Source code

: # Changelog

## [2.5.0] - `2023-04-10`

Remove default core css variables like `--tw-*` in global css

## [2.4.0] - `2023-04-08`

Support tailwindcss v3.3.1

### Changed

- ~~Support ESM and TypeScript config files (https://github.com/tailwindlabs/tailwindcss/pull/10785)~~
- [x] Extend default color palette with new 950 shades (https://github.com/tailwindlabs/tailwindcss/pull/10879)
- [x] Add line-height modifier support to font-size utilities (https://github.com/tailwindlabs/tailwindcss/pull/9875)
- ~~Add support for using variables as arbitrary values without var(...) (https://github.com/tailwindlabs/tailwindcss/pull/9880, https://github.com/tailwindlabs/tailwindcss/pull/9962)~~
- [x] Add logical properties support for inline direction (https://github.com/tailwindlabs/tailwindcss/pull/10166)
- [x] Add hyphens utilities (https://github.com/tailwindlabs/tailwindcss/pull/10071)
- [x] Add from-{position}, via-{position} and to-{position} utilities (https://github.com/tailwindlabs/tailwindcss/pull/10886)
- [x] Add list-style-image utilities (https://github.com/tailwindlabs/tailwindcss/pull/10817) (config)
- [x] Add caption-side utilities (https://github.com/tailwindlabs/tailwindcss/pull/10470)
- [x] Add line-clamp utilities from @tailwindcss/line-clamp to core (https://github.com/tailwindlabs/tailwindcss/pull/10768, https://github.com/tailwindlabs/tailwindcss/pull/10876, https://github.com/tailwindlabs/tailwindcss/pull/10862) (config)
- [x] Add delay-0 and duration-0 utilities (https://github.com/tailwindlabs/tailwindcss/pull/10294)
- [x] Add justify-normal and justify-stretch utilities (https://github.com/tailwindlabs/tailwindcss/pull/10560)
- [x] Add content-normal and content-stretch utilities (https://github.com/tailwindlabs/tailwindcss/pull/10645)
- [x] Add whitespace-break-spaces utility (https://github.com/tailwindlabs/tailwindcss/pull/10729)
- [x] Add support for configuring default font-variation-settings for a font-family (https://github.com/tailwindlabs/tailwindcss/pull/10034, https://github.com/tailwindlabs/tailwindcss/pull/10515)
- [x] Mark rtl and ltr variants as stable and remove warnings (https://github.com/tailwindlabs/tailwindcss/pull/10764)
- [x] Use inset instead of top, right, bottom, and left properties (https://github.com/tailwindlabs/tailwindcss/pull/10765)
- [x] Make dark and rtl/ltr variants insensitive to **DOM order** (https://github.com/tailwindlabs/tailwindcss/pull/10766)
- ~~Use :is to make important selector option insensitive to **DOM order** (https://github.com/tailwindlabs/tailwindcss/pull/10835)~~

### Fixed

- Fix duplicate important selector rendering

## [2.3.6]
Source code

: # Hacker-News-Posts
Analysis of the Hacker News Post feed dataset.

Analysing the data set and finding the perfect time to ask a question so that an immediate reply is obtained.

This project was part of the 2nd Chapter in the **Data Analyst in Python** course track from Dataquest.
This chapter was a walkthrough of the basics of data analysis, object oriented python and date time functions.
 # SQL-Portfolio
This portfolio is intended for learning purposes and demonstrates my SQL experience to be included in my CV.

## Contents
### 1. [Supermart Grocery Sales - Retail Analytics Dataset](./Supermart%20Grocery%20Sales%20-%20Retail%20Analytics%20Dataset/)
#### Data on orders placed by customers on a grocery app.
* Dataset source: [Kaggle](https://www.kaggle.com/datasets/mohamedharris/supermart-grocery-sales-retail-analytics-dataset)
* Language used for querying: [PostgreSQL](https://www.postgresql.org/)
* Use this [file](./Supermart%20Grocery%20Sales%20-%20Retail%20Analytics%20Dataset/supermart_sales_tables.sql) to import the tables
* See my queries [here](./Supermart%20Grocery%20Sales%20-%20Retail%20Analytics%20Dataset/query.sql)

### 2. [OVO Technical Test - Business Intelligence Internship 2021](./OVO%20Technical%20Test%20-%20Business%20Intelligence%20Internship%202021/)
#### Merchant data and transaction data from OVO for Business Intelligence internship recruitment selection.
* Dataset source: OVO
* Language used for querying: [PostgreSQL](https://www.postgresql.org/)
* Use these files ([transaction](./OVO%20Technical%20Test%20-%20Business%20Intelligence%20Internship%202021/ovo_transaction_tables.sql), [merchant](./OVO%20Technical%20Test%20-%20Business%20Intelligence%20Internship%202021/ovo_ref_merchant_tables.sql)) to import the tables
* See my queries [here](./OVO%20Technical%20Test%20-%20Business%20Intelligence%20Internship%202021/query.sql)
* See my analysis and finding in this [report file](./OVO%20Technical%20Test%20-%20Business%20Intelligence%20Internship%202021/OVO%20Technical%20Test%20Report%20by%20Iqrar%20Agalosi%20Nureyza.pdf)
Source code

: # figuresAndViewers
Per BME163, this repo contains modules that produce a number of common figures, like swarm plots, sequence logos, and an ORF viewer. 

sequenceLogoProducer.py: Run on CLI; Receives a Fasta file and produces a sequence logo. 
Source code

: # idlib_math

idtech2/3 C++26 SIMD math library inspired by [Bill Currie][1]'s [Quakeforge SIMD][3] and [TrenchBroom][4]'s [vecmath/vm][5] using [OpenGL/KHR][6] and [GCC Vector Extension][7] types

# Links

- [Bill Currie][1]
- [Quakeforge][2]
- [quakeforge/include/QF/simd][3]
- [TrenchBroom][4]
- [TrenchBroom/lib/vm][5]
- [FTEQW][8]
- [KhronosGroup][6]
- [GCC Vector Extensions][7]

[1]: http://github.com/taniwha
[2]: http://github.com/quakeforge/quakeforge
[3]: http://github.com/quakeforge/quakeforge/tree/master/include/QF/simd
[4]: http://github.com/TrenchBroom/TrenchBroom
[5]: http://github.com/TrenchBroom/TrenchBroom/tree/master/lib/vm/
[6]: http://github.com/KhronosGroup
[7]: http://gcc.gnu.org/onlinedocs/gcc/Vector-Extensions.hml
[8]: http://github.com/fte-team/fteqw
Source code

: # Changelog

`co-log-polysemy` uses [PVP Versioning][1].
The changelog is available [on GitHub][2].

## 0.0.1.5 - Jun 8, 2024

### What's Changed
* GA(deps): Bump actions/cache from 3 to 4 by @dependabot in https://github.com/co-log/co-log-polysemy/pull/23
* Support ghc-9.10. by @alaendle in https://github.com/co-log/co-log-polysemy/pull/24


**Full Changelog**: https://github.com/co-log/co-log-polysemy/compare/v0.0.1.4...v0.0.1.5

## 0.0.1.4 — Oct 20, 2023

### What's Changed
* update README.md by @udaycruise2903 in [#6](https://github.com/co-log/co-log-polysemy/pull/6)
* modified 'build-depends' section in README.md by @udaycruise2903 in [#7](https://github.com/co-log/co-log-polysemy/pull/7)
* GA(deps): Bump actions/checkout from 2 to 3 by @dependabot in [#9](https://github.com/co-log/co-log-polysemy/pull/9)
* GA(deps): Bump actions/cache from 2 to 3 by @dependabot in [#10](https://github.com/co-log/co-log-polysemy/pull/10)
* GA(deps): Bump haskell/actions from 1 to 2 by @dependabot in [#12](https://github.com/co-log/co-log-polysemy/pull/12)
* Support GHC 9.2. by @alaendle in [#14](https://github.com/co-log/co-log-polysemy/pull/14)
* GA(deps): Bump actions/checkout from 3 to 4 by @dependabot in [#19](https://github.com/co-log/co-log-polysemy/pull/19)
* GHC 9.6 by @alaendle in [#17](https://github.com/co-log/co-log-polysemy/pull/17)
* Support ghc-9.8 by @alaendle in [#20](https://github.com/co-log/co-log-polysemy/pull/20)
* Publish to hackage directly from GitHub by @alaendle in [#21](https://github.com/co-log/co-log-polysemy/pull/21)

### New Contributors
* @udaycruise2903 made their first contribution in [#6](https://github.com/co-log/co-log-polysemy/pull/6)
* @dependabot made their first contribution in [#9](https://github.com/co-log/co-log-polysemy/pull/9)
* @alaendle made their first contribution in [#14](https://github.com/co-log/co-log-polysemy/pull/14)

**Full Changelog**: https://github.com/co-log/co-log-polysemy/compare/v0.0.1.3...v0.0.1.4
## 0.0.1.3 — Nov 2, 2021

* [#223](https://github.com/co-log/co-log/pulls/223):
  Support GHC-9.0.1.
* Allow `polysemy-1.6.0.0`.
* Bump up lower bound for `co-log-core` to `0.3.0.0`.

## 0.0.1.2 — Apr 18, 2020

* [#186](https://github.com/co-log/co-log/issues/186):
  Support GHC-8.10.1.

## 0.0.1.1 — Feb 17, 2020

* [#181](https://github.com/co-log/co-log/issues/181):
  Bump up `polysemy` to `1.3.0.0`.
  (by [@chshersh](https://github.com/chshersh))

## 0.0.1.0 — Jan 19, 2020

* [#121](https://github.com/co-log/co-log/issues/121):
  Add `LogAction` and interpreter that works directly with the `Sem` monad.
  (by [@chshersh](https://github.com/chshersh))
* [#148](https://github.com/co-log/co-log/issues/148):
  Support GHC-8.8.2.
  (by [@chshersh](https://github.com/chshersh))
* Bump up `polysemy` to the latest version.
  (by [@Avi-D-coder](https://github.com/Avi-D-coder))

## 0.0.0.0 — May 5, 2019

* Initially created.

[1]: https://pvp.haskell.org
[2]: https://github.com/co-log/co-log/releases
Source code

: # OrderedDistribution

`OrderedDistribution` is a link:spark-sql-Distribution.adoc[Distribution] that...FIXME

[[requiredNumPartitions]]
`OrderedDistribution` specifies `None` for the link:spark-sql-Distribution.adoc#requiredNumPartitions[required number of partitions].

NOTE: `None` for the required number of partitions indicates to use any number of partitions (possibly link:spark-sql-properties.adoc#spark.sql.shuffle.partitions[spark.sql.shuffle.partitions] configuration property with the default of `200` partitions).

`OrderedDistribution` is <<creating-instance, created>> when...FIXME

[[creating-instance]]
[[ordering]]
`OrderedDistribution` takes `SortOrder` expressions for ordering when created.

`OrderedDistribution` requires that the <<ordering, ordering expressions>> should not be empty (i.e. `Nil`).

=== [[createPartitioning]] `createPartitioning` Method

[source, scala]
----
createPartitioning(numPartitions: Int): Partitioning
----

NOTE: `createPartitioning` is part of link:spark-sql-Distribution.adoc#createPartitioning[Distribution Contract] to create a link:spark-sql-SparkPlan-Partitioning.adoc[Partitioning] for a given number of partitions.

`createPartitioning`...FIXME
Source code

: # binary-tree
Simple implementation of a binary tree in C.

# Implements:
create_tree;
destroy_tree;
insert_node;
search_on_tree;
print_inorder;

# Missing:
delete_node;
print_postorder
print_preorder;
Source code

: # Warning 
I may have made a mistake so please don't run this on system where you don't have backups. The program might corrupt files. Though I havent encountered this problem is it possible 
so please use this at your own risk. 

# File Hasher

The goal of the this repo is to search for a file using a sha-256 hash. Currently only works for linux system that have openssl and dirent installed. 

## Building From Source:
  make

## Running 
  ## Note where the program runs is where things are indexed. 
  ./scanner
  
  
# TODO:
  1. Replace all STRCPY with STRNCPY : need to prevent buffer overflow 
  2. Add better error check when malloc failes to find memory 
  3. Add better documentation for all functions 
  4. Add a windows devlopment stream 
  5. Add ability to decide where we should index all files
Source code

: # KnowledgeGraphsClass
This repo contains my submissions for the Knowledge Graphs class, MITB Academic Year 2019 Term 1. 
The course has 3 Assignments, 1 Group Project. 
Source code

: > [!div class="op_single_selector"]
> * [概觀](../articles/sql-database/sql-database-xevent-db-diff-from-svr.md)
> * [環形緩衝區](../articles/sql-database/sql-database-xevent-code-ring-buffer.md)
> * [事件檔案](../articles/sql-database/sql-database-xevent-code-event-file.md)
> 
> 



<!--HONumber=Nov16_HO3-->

—————

Assigned task: For each line in the records that holds "functions", show that line as it stands.

Result of this task:
This chapter was a walkthrough of the basics of data analysis, object oriented python and date time functions.
  3. Add better documentation for all functions 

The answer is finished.